WORK TO BE COMPLETED — A verbatim copy of all the data is required; the pictures should not appear in it.

------------------------------------

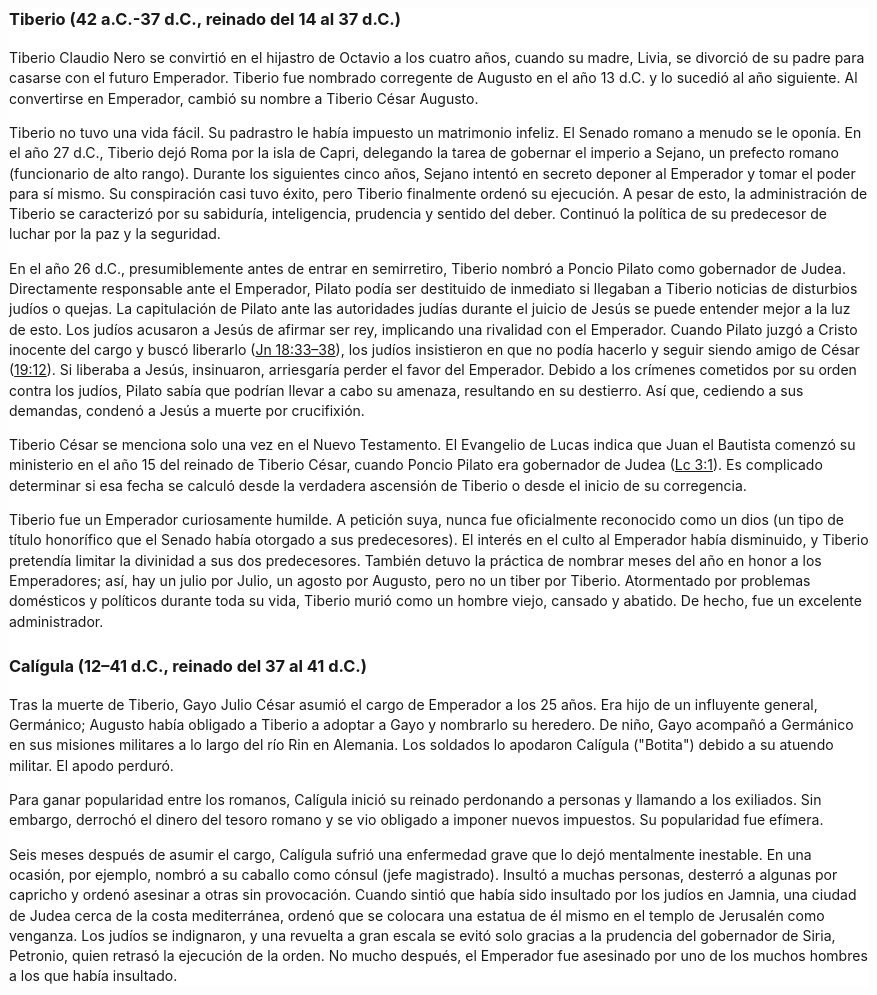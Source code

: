 ### Tiberio (42 a.C.\-37 d.C., reinado del 14 al 37 d.C.)

Tiberio Claudio Nero se convirtió en el hijastro de Octavio a los cuatro años, cuando su madre, Livia, se divorció de su padre para casarse con el futuro Emperador. Tiberio fue nombrado corregente de Augusto en el año 13 d.C. y lo sucedió al año siguiente. Al convertirse en Emperador, cambió su nombre a Tiberio César Augusto.

Tiberio no tuvo una vida fácil. Su padrastro le había impuesto un matrimonio infeliz. El Senado romano a menudo se le oponía. En el año 27 d.C., Tiberio dejó Roma por la isla de Capri, delegando la tarea de gobernar el imperio a Sejano, un prefecto romano (funcionario de alto rango). Durante los siguientes cinco años, Sejano intentó en secreto deponer al Emperador y tomar el poder para sí mismo. Su conspiración casi tuvo éxito, pero Tiberio finalmente ordenó su ejecución. A pesar de esto, la administración de Tiberio se caracterizó por su sabiduría, inteligencia, prudencia y sentido del deber. Continuó la política de su predecesor de luchar por la paz y la seguridad.

En el año 26 d.C., presumiblemente antes de entrar en semirretiro, Tiberio nombró a Poncio Pilato como gobernador de Judea. Directamente responsable ante el Emperador, Pilato podía ser destituido de inmediato si llegaban a Tiberio noticias de disturbios judíos o quejas. La capitulación de Pilato ante las autoridades judías durante el juicio de Jesús se puede entender mejor a la luz de esto. Los judíos acusaron a Jesús de afirmar ser rey, implicando una rivalidad con el Emperador. Cuando Pilato juzgó a Cristo inocente del cargo y buscó liberarlo ([Jn 18:33–38](https://ref.ly/John18:33-John18:38)), los judíos insistieron en que no podía hacerlo y seguir siendo amigo de César ([19:12](https://ref.ly/John19:12)). Si liberaba a Jesús, insinuaron, arriesgaría perder el favor del Emperador. Debido a los crímenes cometidos por su orden contra los judíos, Pilato sabía que podrían llevar a cabo su amenaza, resultando en su destierro. Así que, cediendo a sus demandas, condenó a Jesús a muerte por crucifixión.

Tiberio César se menciona solo una vez en el Nuevo Testamento. El Evangelio de Lucas indica que Juan el Bautista comenzó su ministerio en el año 15 del reinado de Tiberio César, cuando Poncio Pilato era gobernador de Judea ([Lc 3:1](https://ref.ly/Luke3:1)). Es complicado determinar si esa fecha se calculó desde la verdadera ascensión de Tiberio o desde el inicio de su corregencia.

Tiberio fue un Emperador curiosamente humilde. A petición suya, nunca fue oficialmente reconocido como un dios (un tipo de título honorífico que el Senado había otorgado a sus predecesores). El interés en el culto al Emperador había disminuido, y Tiberio pretendía limitar la divinidad a sus dos predecesores. También detuvo la práctica de nombrar meses del año en honor a los Emperadores; así, hay un julio por Julio, un agosto por Augusto, pero no un tiber por Tiberio. Atormentado por problemas domésticos y políticos durante toda su vida, Tiberio murió como un hombre viejo, cansado y abatido. De hecho, fue un excelente administrador.

### Calígula (12–41 d.C., reinado del 37 al 41 d.C.)

Tras la muerte de Tiberio, Gayo Julio César asumió el cargo de Emperador a los 25 años. Era hijo de un influyente general, Germánico; Augusto había obligado a Tiberio a adoptar a Gayo y nombrarlo su heredero. De niño, Gayo acompañó a Germánico en sus misiones militares a lo largo del río Rin en Alemania. Los soldados lo apodaron Calígula ("Botita") debido a su atuendo militar. El apodo perduró.

Para ganar popularidad entre los romanos, Calígula inició su reinado perdonando a personas y llamando a los exiliados. Sin embargo, derrochó el dinero del tesoro romano y se vio obligado a imponer nuevos impuestos. Su popularidad fue efímera.

Seis meses después de asumir el cargo, Calígula sufrió una enfermedad grave que lo dejó mentalmente inestable. En una ocasión, por ejemplo, nombró a su caballo como cónsul (jefe magistrado). Insultó a muchas personas, desterró a algunas por capricho y ordenó asesinar a otras sin provocación. Cuando sintió que había sido insultado por los judíos en Jamnia, una ciudad de Judea cerca de la costa mediterránea, ordenó que se colocara una estatua de él mismo en el templo de Jerusalén como venganza. Los judíos se indignaron, y una revuelta a gran escala se evitó solo gracias a la prudencia del gobernador de Siria, Petronio, quien retrasó la ejecución de la orden. No mucho después, el Emperador fue asesinado por uno de los muchos hombres a los que había insultado.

------------------------------------

COMPLETED EXERCISE —
Source code

: ### Tiberio (42 a.C.\-37 d.C., reinado del 14 al 37 d.C.)

Tiberio Claudio Nero se convirtió en el hijastro de Octavio a los cuatro años, cuando su madre, Livia, se divorció de su padre para casarse con el futuro Emperador. Tiberio fue nombrado corregente de Augusto en el año 13 d.C. y lo sucedió al año siguiente. Al convertirse en Emperador, cambió su nombre a Tiberio César Augusto.

Tiberio no tuvo una vida fácil. Su padrastro le había impuesto un matrimonio infeliz. El Senado romano a menudo se le oponía. En el año 27 d.C., Tiberio dejó Roma por la isla de Capri, delegando la tarea de gobernar el imperio a Sejano, un prefecto romano (funcionario de alto rango). Durante los siguientes cinco años, Sejano intentó en secreto deponer al Emperador y tomar el poder para sí mismo. Su conspiración casi tuvo éxito, pero Tiberio finalmente ordenó su ejecución. A pesar de esto, la administración de Tiberio se caracterizó por su sabiduría, inteligencia, prudencia y sentido del deber. Continuó la política de su predecesor de luchar por la paz y la seguridad.

En el año 26 d.C., presumiblemente antes de entrar en semirretiro, Tiberio nombró a Poncio Pilato como gobernador de Judea. Directamente responsable ante el Emperador, Pilato podía ser destituido de inmediato si llegaban a Tiberio noticias de disturbios judíos o quejas. La capitulación de Pilato ante las autoridades judías durante el juicio de Jesús se puede entender mejor a la luz de esto. Los judíos acusaron a Jesús de afirmar ser rey, implicando una rivalidad con el Emperador. Cuando Pilato juzgó a Cristo inocente del cargo y buscó liberarlo ([Jn 18:33–38](https://ref.ly/John18:33-John18:38)), los judíos insistieron en que no podía hacerlo y seguir siendo amigo de César ([19:12](https://ref.ly/John19:12)). Si liberaba a Jesús, insinuaron, arriesgaría perder el favor del Emperador. Debido a los crímenes cometidos por su orden contra los judíos, Pilato sabía que podrían llevar a cabo su amenaza, resultando en su destierro. Así que, cediendo a sus demandas, condenó a Jesús a muerte por crucifixión.

Tiberio César se menciona solo una vez en el Nuevo Testamento. El Evangelio de Lucas indica que Juan el Bautista comenzó su ministerio en el año 15 del reinado de Tiberio César, cuando Poncio Pilato era gobernador de Judea ([Lc 3:1](https://ref.ly/Luke3:1)). Es complicado determinar si esa fecha se calculó desde la verdadera ascensión de Tiberio o desde el inicio de su corregencia.

Tiberio fue un Emperador curiosamente humilde. A petición suya, nunca fue oficialmente reconocido como un dios (un tipo de título honorífico que el Senado había otorgado a sus predecesores). El interés en el culto al Emperador había disminuido, y Tiberio pretendía limitar la divinidad a sus dos predecesores. También detuvo la práctica de nombrar meses del año en honor a los Emperadores; así, hay un julio por Julio, un agosto por Augusto, pero no un tiber por Tiberio. Atormentado por problemas domésticos y políticos durante toda su vida, Tiberio murió como un hombre viejo, cansado y abatido. De hecho, fue un excelente administrador.

### Calígula (12–41 d.C., reinado del 37 al 41 d.C.)

Tras la muerte de Tiberio, Gayo Julio César asumió el cargo de Emperador a los 25 años. Era hijo de un influyente general, Germánico; Augusto había obligado a Tiberio a adoptar a Gayo y nombrarlo su heredero. De niño, Gayo acompañó a Germánico en sus misiones militares a lo largo del río Rin en Alemania. Los soldados lo apodaron Calígula ("Botita") debido a su atuendo militar. El apodo perduró.

Para ganar popularidad entre los romanos, Calígula inició su reinado perdonando a personas y llamando a los exiliados. Sin embargo, derrochó el dinero del tesoro romano y se vio obligado a imponer nuevos impuestos. Su popularidad fue efímera.

Seis meses después de asumir el cargo, Calígula sufrió una enfermedad grave que lo dejó mentalmente inestable. En una ocasión, por ejemplo, nombró a su caballo como cónsul (jefe magistrado). Insultó a muchas personas, desterró a algunas por capricho y ordenó asesinar a otras sin provocación. Cuando sintió que había sido insultado por los judíos en Jamnia, una ciudad de Judea cerca de la costa mediterránea, ordenó que se colocara una estatua de él mismo en el templo de Jerusalén como venganza. Los judíos se indignaron, y una revuelta a gran escala se evitó solo gracias a la prudencia del gobernador de Siria, Petronio, quien retrasó la ejecución de la orden. No mucho después, el Emperador fue asesinado por uno de los muchos hombres a los que había insultado.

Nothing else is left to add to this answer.